それまで黙っていたグウェナエルがにっこりとしていたが、その目が怖かった。


「婚約者の目の前で、よくそんなことが言えるよね」
「っ、どうせ、兄みたいに見た目だけで、浮気三昧してマルジョリー嬢を悲しませるに決まっている。そんな男より、私の方が……」
「決めつけるな」
「っ、」
「これまで、散々不愉快な言葉を聞いて来たが、今のが一番不愉快だ」
「グウェナエル様……?」


マルジョリーは彼が怒っている姿を見たのは初めてだった。


「そもそも、婚約者がいるというのにつきまとっている時点で、お前の兄と何が違うんだ?」
「それは、その、婚約したとは聞いていなくて」
「……そうなのか?」
「そのつもりでつきまとわれているとは思わなくて」
「マリユス様!!」
「っ、」


そこにウージェニーが現れた。しかも、ややこしいことにリオネルのことをマリユスと呼んだのだ。


「やっぱり、みんな嘘ばっかり。謹慎か解けたのですね」
「ひ、人違いだ」
「え? でも……」


グウェナエルも、よくわからない顔をしていたが、ことの成り行きを見ていた。

マルジョリーたちも、ウージェニーが婚約したがっていたのが、こっちだったのかと思い始めていた。

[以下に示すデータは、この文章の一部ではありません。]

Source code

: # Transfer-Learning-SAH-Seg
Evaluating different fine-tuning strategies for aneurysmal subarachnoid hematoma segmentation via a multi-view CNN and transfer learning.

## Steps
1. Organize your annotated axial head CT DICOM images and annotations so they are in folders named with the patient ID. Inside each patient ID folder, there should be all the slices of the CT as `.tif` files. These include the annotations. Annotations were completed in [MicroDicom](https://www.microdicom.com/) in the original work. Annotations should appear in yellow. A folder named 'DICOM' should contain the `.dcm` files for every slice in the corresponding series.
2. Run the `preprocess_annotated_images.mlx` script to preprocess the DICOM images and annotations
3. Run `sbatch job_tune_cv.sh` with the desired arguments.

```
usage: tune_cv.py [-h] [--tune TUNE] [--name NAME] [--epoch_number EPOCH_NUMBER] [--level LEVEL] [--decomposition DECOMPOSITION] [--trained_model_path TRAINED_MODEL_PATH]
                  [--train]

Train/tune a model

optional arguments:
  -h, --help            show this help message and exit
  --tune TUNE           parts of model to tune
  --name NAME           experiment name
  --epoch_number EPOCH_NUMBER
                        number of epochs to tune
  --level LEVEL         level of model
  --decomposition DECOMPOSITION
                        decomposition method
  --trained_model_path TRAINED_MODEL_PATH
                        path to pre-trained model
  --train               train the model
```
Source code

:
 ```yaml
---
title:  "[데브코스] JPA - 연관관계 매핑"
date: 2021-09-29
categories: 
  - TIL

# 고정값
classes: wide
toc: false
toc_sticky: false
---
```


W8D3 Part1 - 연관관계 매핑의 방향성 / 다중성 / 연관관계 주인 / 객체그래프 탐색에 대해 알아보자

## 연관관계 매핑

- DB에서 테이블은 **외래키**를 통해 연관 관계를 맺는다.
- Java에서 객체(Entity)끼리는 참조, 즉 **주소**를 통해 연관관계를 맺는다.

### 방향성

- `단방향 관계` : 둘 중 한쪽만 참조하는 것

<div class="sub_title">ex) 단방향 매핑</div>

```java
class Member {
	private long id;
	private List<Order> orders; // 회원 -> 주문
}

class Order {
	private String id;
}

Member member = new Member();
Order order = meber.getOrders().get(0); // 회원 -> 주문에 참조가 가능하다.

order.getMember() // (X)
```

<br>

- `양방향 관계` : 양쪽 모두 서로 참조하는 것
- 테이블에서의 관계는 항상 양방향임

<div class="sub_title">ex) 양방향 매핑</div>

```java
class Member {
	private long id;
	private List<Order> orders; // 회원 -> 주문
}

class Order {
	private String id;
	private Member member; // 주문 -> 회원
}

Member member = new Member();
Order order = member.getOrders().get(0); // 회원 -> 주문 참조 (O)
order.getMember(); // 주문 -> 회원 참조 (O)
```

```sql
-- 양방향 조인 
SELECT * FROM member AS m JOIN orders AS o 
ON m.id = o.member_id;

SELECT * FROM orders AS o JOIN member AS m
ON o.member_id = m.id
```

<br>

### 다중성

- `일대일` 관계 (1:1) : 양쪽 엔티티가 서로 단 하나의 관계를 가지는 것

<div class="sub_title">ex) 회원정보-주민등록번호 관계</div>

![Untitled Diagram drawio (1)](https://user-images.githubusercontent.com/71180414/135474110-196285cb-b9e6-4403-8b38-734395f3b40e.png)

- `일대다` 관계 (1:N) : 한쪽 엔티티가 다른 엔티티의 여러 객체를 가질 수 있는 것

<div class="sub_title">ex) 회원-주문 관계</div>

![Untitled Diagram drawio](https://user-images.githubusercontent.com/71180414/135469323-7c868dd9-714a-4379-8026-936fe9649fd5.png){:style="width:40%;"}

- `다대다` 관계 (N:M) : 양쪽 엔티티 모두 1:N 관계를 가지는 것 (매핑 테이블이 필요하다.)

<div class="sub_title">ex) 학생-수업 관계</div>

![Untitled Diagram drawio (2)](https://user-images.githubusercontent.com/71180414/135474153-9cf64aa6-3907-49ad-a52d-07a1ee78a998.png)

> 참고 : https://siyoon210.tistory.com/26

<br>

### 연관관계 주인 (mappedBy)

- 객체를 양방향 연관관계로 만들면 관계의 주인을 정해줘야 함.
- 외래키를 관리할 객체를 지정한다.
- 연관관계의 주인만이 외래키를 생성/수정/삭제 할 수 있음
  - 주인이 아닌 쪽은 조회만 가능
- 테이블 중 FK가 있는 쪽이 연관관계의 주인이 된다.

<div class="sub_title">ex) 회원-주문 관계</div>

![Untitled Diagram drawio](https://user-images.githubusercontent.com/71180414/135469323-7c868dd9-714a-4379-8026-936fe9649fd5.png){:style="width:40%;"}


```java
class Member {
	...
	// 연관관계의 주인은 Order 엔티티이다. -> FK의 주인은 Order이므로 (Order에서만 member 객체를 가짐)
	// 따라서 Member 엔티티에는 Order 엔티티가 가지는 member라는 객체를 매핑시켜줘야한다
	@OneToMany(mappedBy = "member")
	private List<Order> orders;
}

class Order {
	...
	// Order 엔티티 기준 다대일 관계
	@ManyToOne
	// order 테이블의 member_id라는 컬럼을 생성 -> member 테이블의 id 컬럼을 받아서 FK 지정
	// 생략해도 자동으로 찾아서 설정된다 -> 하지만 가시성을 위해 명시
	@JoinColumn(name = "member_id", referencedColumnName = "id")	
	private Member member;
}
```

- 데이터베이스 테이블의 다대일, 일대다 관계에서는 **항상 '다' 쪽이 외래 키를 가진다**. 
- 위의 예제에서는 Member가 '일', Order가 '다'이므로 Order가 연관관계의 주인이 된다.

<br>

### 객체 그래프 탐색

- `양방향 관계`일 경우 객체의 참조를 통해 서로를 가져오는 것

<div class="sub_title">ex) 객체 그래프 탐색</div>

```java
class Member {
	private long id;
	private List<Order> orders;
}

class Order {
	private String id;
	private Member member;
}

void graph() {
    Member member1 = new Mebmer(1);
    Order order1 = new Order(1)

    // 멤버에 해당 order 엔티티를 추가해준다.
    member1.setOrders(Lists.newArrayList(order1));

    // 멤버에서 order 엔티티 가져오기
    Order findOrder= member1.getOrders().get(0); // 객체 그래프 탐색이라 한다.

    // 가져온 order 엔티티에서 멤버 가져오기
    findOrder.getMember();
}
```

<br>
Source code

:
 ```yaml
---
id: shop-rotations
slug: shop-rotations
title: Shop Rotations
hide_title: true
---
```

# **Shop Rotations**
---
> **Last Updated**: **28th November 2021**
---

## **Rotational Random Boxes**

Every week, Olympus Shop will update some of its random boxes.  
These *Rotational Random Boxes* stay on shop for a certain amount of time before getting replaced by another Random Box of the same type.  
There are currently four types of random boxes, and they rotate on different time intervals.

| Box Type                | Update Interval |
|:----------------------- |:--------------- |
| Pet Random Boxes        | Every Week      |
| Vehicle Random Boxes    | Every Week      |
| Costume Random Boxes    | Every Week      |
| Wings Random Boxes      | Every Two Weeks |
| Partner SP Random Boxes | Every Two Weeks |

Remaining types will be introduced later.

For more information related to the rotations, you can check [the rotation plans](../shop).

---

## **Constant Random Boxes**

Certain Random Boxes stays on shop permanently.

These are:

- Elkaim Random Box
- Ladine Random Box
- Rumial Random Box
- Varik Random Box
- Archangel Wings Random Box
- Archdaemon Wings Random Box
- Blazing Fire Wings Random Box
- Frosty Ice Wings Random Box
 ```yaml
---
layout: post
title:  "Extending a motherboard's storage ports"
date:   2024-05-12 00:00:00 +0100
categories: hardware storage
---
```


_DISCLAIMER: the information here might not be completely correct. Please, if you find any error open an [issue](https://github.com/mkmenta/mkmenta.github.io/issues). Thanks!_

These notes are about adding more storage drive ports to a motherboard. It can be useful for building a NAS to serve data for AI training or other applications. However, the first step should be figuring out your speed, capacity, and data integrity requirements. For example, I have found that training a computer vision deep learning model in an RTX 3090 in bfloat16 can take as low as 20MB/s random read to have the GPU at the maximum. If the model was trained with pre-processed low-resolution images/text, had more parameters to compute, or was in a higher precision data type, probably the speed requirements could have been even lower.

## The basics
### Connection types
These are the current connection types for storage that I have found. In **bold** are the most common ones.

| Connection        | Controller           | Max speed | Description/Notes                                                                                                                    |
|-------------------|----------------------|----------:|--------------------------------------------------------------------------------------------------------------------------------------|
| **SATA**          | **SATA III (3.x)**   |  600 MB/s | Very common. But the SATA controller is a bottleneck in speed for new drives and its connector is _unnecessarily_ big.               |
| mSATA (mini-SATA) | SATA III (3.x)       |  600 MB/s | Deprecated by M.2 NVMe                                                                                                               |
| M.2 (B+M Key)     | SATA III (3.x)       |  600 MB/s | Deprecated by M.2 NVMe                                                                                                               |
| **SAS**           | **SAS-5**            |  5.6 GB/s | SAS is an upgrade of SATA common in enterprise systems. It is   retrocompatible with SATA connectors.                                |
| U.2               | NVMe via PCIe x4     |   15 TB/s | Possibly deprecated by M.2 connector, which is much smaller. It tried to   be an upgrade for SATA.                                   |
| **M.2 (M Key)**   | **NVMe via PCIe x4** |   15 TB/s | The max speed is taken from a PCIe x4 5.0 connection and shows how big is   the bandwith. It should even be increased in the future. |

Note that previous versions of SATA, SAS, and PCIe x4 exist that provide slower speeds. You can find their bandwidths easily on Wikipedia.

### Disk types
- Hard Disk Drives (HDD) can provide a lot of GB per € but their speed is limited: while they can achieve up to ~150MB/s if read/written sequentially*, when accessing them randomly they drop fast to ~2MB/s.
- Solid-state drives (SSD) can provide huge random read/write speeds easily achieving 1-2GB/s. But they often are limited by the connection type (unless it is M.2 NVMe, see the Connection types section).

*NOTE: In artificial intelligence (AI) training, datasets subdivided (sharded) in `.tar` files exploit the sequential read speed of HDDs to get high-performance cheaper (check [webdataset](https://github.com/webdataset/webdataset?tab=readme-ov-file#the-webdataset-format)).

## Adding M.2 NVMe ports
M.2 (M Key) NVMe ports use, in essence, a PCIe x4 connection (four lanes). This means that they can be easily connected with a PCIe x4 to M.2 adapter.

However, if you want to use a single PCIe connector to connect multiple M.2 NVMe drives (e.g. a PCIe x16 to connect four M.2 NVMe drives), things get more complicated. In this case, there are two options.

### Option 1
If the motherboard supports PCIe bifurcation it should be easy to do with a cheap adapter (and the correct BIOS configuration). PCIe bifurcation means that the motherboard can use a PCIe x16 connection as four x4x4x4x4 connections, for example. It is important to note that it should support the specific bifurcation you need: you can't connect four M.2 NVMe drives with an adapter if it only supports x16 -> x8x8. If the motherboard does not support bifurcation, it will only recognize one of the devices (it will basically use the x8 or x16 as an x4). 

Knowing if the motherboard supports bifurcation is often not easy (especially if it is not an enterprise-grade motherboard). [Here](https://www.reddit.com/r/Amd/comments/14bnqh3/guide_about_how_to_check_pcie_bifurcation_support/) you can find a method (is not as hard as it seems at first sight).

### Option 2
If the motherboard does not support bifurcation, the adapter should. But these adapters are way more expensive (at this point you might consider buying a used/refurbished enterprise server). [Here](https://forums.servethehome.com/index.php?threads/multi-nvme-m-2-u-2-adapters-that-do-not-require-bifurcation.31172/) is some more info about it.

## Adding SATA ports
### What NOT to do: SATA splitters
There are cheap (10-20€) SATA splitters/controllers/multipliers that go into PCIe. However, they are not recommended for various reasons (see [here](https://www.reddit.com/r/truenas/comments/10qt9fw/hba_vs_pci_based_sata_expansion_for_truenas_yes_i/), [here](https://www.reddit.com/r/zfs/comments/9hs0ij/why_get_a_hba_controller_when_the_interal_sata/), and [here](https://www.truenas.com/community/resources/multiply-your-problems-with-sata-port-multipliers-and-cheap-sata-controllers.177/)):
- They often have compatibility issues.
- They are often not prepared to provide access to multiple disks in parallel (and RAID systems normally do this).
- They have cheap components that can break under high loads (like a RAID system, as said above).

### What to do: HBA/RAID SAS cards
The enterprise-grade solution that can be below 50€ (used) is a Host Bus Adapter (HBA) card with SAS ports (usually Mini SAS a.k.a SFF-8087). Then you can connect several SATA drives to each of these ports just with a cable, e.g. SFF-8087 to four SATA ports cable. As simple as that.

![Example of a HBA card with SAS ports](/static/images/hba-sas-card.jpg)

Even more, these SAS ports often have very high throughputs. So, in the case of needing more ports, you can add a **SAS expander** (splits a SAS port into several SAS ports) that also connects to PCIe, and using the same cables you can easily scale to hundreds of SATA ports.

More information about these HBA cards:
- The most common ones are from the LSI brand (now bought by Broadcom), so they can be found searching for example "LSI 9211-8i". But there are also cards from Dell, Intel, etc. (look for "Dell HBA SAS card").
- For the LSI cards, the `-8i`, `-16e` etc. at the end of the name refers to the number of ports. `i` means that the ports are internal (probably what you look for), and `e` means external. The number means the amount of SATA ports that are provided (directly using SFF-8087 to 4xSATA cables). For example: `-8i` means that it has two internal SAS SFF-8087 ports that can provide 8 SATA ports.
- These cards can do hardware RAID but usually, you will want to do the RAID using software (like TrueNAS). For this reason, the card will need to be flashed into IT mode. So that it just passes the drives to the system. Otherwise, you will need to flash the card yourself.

「頭、おかしいんじゃないか? みんながそう話しているぞ。私は、リオネルだ。マリユスは兄の名前だ」
「え? ですが、あなたが……」
「煩い! 今、大事な話をしているんだ!!」
「っ!?」


リオネルは、怒鳴りつけてウージェニーを思いっきり突き飛ばした。


「ちょっ、何をするの!」
「そんなイカれた女なんか、構っていられない」


マルジョリーは、尻もちをついたウージェニーの側に駆け寄った。先程までと打って変わって、その姿はマリユスを彷彿とさせた。

似ていないと思っていたが、似ていないことはない気がする。


「……あなた、もしかして、私が彼と婚約している時も同じことしていたんじゃない?」
「は? あなたまで変な言いがかりは……」
「そうよ。その男は、お兄さんのふりして付き合っては、本物が勘違いしてモテていると思って付き合うきっかけを作ってたのは、みんなそいつよ」


どうやら、リオネルはマリユスが浮気しまくっていると印象付けて、マルジョリーとの婚約をなしにして、自分が婚約するはずだったのを正そうとしたようだ。

それが、拗れに拗れてしまい、マルジョリーが留学したがマリユスが色々とやらかしてくれたおかげで、家を勘当されることになり、喜んでいたところにマルジョリーが戻って来た。

そこで、今度こそ本当に婚約しようとしていたようだが、マルジョリーが婚約したのを知らなかったようだ。

何ともややこしい転換にマルジョリーだけでなく、聞いていた周りも頭を抱えたくなった。